Although the Hero Xtreme and Xtreme Sports had always been targeted at an audience looking for a sporty motorcycle, the design was a little conservative and lacked excitement. This has now changed with the Xtreme 200R. It gets a sculpted tank with sharp extensions, loud decals and some really attractive paint schemes, which make it a looker. It might not be as sporty as the other two motorcycles in this list, but it still is a huge improvement over the previous designs. Look closer, and there are signs like the straight handlebar and the single-piece seat, which show that a few of the functional bits are still conservative.
The Pulsar and Apache have always been aspirational badges, which have churned up sporty motorcycles. The NS200 and the RTR 200 4V are no exceptions. They boast of muscular tanks with extensions, sharp headlamps, split seats and clip-on handlebars which give them a sporty appeal.
The Apache is the only bike here to get a full digital display, the other two get an analogue tachometer paired up with a digital display. The consoles on the Xtreme and the Pulsar also falls short of functionalities like the gear position indicator, top-speed recorder, lap time recorder and 0-60kmph time recorder. Both the Pulsar and the Apache get shift lights.
The Xtreme is powered by a 199cc air-cooled single-cylinder engine, which is based on the Achiever’s powertrain. This engine gets a balancer shaft to cut down on vibrations. It delivers 18.2bhp and 17.1Nm of torque, and is mated to a five-speed gearbox. The Xtreme 200R is the least powerful motorcycle in this list.
The Apache gets a 198cc engine with a four-valve head and an oil-cooler, again with a five-speed gearbox. It is significantly more powerful at 20.7bhp and 18.3Nm of torque.

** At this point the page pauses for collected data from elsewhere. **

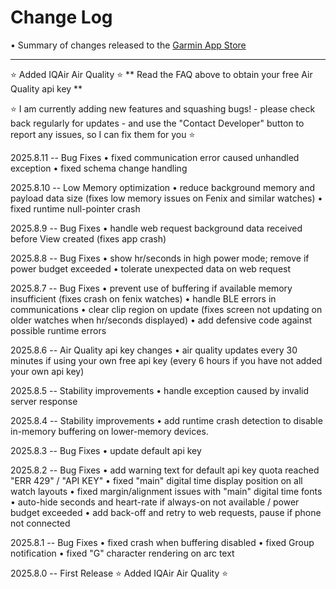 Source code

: # Change Log
• Summary of changes released to the [Garmin App Store](https://apps.garmin.com/apps/f86d1406-8272-4ede-abe5-cc566dd8e2d6)

-----------------------------


⭐️ Added IQAir Air Quality ⭐️
** Read the FAQ above to obtain your free Air Quality api key **

⭐️ I am currently adding new features and squashing bugs! - please check back regularly for updates - and use the "Contact Developer" button to report any issues, so I can fix them for you ⭐️

2025.8.11 -- Bug Fixes
• fixed communication error caused unhandled exception
• fixed schema change handling

2025.8.10 -- Low Memory optimization
• reduce background memory and payload data size (fixes low memory issues on Fenix and similar watches)
• fixed runtime null-pointer crash

2025.8.9 -- Bug Fixes
• handle web request background data received before View created (fixes app crash)

2025.8.8 -- Bug Fixes
• show hr/seconds in high power mode; remove if power budget exceeded
• tolerate unexpected data on web request

2025.8.7 -- Bug Fixes
• prevent use of buffering if available memory insufficient (fixes crash on fenix watches)
• handle BLE errors in communications
• clear clip region on update (fixes screen not updating on older watches when hr/seconds displayed)
• add defensive code against possible runtime errors

2025.8.6 -- Air Quality api key changes
• air quality updates every 30 minutes if using your own free api key (every 6 hours if you have not added your own api key)

2025.8.5 -- Stability improvements
• handle exception caused by invalid server response

2025.8.4 -- Stability improvements
• add runtime crash detection to disable in-memory buffering on lower-memory devices.

2025.8.3 -- Bug Fixes
• update default api key

2025.8.2 -- Bug Fixes
• add warning text for default api key quota reached "ERR 429" / "API KEY"
• fixed "main" digital time display position on all watch layouts
• fixed margin/alignment issues with "main" digital time fonts
• auto-hide seconds and heart-rate if always-on not available / power budget exceeded
• add back-off and retry to web requests, pause if phone not connected

2025.8.1 -- Bug Fixes
• fixed crash when buffering disabled
• fixed Group notification
• fixed "G" character rendering on arc text

2025.8.0 -- First Release
⭐️ Added IQAir Air Quality ⭐️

The Pulsar however, comfortably eclipses both these bikes. The 199cc liquid-cooled engine produces 23.2bhp and 18.3Nm of torque. It also benefits from a six-speed gearbox and three spark plugs which Bajaj claims improves efficiency and emissions without compromising the performance.
The Xtreme is built around a diamond type chassis, the Pulsar is based on a perimeter frame while the Apache gets a double cradle frame. All three motorcycles here ride on telescopic front forks and a rear monoshock. The Apache boasts of a KYB suspension setup, although it is the only one to miss out on preload adjustability on the monoshock.
The Apache gets a 270mm disc which is the smallest in class, followed by the Xtreme at 276mm and the Pulsar at 300mm. However, the Apache boasts of the biggest rear disc, at 240mm, followed by the Pulsar at 230mm and the Xtreme at 220mm. While the Xtreme gets a single-channel ABS as standard, the Pulsar gets it as an optional extra. This Pulsar variant also gets a larger 280mm rear disc brake. The Apache is the only bike here to get the option of a dual-channel ABS. Both the Apache and Pulsar get 12 litre fuel tanks while the Xtreme gets a slightly larger 12.5 litre tank.
The Hero Xtreme 200R is the most value-for-money offering here, with a price tag of just Rs 88,000. The TVS Apache RTR 200 4V costs Rs 96,230 while the Bajaj Pulsar NS200 retails at Rs 1,00,179. However, prices of both these bikes are for the non-ABS variants. Opting for this safety feature will set you back by Rs 1,10,030 and Rs 1,12,179 for the Apache and the Pulsar respectively. All prices are ex-showroom.